### EXERCISE INSTRUCTIONS:
In the following listing, find the lines containing "sfrac" and report them.
*** DATA UNDER STUDY Section Begins ***
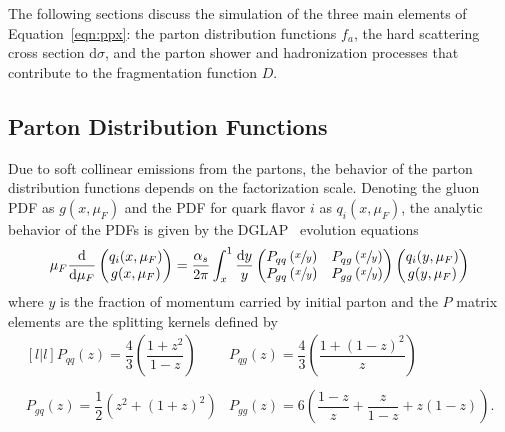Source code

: The following sections discuss the simulation of the three main elements of Equation~\ref{eqn:ppx}: the parton distribution functions $f_a$, the hard scattering cross section $\text{d}\sigma$, and the parton shower and hadronization processes that contribute to the fragmentation function $D$.

\subsection{Parton Distribution Functions}

Due to soft collinear emissions from the partons, the behavior of the parton distribution functions depends on the factorization scale.
Denoting the gluon PDF as $g(x, \mu_F)$ and the PDF for quark flavor $i$ as $q_i(x, \mu_F)$, the analytic behavior of the PDFs is given by the DGLAP~\cite{Dokshitzer1977, Gribov1972, Altarelli1977} evolution equations
\begin{equation}
  \mu_F \frac{\text{d}}{\text{d} \mu_F} \begin{pmatrix} q_i(x, \mu_F) \\ g(x, \mu_F) \end{pmatrix}
  = \frac{\alpha_s}{2\pi} \int_{x}^{1} \frac{\text{d}y}{y}
  \begin{pmatrix}
     P_{qq}\left(\sfrac{x}{y}\right) &  P_{qg}\left(\sfrac{x}{y}\right) \\
     P_{gq}\left(\sfrac{x}{y}\right) &  P_{gg}\left(\sfrac{x}{y}\right) 
  \end{pmatrix}
    \begin{pmatrix} q_i(y, \mu_F) \\ g(y, \mu_F) \end{pmatrix}
\end{equation}
where $y$ is the fraction of momentum carried by initial parton and the $P$ matrix elements are the splitting kernels defined by
\begin{equation}
  \begin{matrix}[l | l]
    P_{qq}(z) = \dfrac{4}{3} \left( \dfrac{1+z^2}{1-z} \right)
    & P_{qg}(z) = \dfrac{4}{3} \left( \dfrac{1+(1-z)^2}{z} \right)
    \\ \\ P_{gq}(z) = \dfrac{1}{2} \left( z^2 + (1+z)^2 \right)
    & P_{gg}(z) = 6 \left( \dfrac{1-z}{z} + \dfrac{z}{1-z} + z(1-z) \right) .
  \end{matrix}
\end{equation}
*** DATA UNDER STUDY Section Ends ***
### SOLUTION TO THE EXERCISE:
     P_{qq}\left(\sfrac{x}{y}\right) &  P_{qg}\left(\sfrac{x}{y}\right) \\
     P_{gq}\left(\sfrac{x}{y}\right) &  P_{gg}\left(\sfrac{x}{y}\right) 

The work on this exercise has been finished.